** What is expected **
Find the line with "### AppendEntries" in the entries below, then reproduce it and every line after it down to and including the line with "## Security", exactly.

Entries shown Block Start

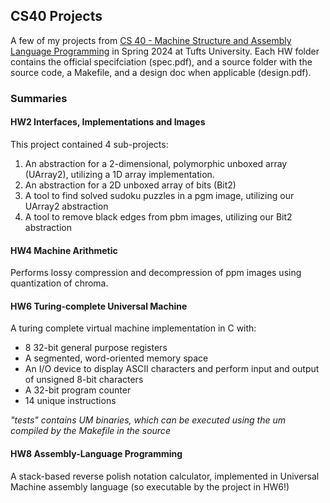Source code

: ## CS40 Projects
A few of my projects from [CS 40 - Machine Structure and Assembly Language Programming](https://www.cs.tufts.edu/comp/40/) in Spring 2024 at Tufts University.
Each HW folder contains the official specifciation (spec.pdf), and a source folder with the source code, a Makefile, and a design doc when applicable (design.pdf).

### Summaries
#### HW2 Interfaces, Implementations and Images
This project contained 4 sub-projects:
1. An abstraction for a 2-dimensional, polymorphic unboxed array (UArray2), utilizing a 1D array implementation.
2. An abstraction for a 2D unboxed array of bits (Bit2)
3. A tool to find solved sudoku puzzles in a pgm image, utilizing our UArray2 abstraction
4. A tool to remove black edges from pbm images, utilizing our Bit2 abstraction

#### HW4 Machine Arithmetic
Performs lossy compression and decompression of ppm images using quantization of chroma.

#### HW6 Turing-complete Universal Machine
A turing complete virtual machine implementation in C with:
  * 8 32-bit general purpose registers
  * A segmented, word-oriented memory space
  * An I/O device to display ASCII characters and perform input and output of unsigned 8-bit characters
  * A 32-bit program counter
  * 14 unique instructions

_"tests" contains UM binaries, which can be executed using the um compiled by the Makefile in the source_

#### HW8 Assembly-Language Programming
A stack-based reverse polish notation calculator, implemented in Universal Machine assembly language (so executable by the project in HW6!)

Entries shown Block End
Entries shown Block Start

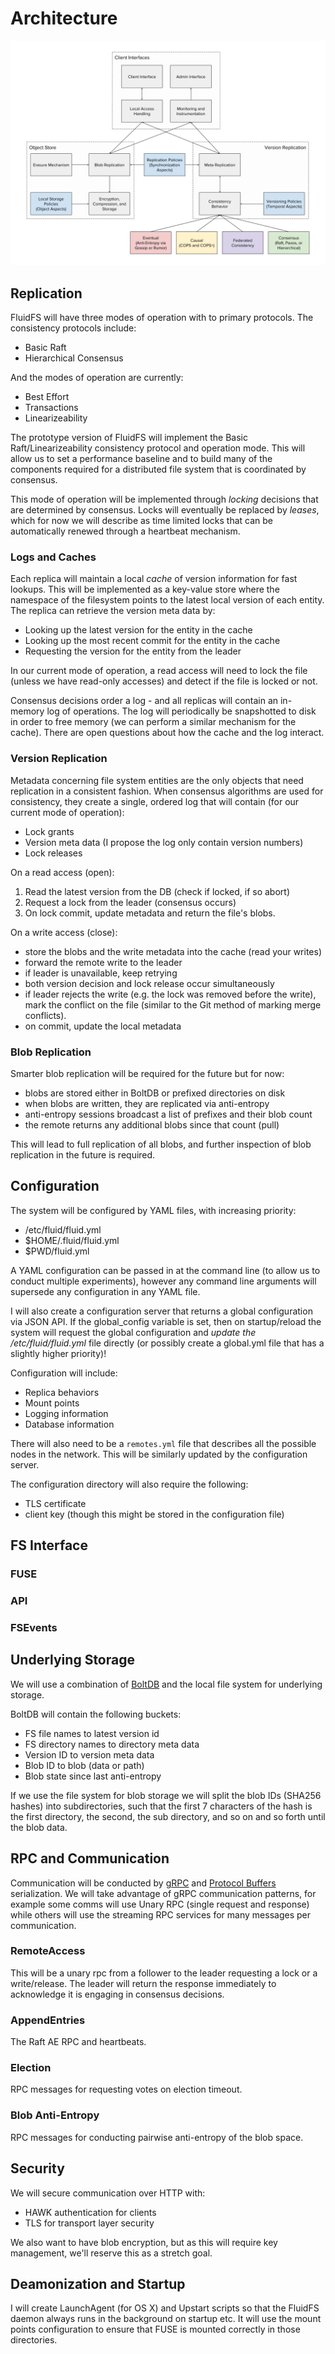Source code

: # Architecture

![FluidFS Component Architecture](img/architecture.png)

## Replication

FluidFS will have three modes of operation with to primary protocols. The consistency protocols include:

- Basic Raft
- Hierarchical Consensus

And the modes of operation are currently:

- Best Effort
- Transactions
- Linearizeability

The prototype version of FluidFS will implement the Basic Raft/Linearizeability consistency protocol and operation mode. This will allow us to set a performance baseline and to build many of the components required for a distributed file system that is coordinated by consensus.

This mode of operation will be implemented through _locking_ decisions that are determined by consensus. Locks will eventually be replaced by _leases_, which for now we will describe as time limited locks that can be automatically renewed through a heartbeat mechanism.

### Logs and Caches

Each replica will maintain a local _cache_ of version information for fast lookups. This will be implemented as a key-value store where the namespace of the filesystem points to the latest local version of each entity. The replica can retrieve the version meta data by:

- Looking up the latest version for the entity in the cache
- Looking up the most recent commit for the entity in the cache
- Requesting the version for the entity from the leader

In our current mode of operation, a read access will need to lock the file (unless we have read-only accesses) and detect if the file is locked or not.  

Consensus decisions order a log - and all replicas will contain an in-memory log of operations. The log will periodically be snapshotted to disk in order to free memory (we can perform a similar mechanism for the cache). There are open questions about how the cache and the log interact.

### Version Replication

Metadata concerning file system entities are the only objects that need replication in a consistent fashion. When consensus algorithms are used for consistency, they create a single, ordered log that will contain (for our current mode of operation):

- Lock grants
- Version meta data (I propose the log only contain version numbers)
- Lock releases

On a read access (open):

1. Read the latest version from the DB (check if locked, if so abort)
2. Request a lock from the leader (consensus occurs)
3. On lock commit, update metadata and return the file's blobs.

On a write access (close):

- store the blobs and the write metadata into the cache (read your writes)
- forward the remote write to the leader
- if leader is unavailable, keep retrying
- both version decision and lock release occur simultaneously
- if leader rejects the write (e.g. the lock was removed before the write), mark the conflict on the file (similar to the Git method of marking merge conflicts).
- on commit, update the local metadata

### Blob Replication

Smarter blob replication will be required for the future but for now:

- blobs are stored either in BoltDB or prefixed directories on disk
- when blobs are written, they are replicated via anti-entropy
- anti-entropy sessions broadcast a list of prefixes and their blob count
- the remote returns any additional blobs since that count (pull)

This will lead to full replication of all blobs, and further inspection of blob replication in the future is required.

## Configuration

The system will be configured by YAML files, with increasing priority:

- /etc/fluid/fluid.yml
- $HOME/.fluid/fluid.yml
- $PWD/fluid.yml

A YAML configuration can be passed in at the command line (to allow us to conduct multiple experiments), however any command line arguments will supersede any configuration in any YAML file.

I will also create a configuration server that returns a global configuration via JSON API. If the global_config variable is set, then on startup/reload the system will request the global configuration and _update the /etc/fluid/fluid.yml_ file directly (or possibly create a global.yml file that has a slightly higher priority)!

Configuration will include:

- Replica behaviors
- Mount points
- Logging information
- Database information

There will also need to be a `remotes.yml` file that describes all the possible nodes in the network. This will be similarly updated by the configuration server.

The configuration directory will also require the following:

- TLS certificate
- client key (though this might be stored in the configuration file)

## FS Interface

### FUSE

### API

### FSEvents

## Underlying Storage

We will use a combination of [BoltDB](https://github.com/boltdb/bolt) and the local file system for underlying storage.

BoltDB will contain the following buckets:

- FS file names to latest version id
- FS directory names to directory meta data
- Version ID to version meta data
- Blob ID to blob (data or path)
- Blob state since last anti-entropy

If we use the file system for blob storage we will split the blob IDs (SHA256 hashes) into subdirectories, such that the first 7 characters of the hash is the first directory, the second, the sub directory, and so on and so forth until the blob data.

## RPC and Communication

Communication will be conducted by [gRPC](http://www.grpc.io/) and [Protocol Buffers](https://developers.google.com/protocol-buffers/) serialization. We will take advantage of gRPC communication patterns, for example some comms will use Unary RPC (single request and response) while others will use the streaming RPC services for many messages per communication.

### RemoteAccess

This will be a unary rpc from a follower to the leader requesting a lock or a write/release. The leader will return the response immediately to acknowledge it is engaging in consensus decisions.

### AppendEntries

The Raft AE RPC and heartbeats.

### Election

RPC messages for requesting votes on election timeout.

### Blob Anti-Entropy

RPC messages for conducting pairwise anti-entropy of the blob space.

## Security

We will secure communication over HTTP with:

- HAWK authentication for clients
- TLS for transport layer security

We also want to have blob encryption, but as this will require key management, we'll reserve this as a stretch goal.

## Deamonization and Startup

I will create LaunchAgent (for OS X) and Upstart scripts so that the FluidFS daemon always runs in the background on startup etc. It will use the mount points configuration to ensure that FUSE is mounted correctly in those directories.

Entries shown Block End
Entries shown Block Start

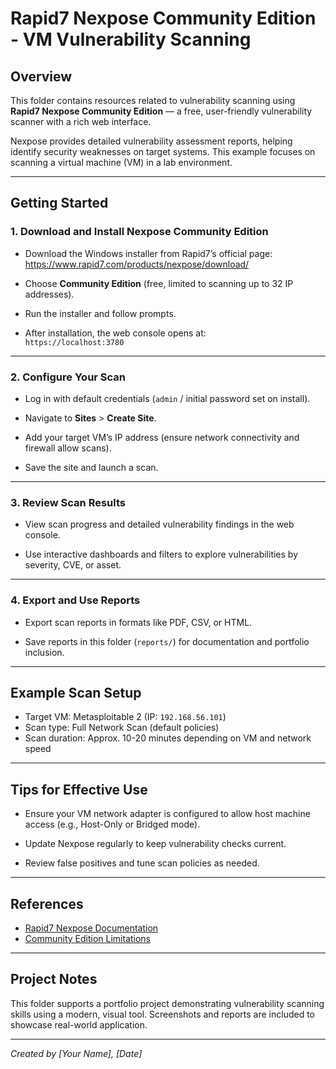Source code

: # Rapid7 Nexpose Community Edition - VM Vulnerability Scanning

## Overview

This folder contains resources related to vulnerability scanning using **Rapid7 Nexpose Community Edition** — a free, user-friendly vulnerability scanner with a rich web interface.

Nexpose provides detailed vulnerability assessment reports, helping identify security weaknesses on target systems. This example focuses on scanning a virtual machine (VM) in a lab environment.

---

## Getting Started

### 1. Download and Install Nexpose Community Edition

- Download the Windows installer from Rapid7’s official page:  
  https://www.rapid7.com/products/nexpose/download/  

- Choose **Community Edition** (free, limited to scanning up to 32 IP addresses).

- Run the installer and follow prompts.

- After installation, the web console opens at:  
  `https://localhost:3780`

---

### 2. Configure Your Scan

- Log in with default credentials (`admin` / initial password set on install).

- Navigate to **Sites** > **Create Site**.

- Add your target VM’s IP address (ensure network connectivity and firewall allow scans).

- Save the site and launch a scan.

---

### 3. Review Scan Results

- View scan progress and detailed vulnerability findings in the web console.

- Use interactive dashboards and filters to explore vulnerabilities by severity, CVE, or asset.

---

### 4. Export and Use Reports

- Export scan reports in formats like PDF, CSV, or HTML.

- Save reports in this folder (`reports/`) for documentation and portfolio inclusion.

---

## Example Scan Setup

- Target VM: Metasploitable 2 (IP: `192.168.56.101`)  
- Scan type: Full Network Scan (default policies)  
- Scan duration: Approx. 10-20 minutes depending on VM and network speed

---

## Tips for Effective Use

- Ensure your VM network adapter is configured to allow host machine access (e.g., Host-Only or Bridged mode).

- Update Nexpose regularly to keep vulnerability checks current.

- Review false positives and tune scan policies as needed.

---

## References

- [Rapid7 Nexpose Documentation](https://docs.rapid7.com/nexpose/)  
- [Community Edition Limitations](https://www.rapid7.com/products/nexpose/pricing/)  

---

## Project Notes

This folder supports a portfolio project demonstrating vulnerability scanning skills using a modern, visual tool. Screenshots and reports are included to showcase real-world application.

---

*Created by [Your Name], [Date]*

Entries shown Block End

** Output of the exercise **
### AppendEntries

The Raft AE RPC and heartbeats.

### Election

RPC messages for requesting votes on election timeout.

### Blob Anti-Entropy

RPC messages for conducting pairwise anti-entropy of the blob space.

## Security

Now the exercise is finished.